Multimodal Data Integration for Sustainable Indoor Gardening: Tracking Anyplant with Time Series Foundation Model

This paper introduces a multimodal framework integrating computer vision, environmental sensors, and Lag-Llama time-series models for automated plant health monitoring in sustainable indoor gardening.
Key Findings
- Multimodal integration (RGB imagery, phenotypic ratios like area-to-height, environmental data such as temperature/humidity/VOC) boosted water stress prediction accuracy in basil plants grown in a Vivosun Smart Grow Tent.

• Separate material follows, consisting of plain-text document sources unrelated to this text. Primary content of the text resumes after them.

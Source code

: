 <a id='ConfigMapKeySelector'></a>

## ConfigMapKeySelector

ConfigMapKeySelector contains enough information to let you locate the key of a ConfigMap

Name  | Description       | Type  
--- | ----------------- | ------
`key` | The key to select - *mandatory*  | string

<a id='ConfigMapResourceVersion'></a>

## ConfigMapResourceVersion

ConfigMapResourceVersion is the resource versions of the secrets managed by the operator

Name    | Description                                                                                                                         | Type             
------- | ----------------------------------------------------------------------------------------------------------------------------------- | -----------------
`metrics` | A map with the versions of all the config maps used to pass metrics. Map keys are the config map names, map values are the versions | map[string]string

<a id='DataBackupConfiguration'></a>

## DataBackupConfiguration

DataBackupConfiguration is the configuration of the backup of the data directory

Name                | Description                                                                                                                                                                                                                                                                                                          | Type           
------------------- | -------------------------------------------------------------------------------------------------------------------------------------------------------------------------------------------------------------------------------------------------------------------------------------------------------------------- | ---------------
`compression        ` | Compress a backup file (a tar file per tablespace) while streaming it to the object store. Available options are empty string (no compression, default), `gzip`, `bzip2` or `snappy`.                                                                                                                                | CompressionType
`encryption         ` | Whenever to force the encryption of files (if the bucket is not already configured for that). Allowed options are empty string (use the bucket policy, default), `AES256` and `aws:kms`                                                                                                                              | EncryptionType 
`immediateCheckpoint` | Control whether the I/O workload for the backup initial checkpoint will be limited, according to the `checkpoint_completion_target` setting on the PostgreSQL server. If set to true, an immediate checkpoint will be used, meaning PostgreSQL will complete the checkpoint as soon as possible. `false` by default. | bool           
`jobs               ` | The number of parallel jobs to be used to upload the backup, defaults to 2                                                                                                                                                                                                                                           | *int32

- Zero-shot Lag-Llama outperformed fine-tuning, achieving lowest errors with full multimodal data: CRPS 0.00109, MSE 0.009680, MAE 0.096282.
- Tracking Anyplant model (built on SAM and XMem) effectively extracted features like RGB values, plant dimensions from webcam images, enabling scalable CEA applications.
Future Directions
- Expand to diverse plant species, varied environments, and refine fine-tuning for minute-level temporal data mismatches.
- Integrate with Building Management Systems (BMS) for energy-efficient urban agriculture and automated irrigation.
- Pre-train Lag-Llama on high-granularity datasets to surpass zero-shot performance; add sensors for broader phenotyping.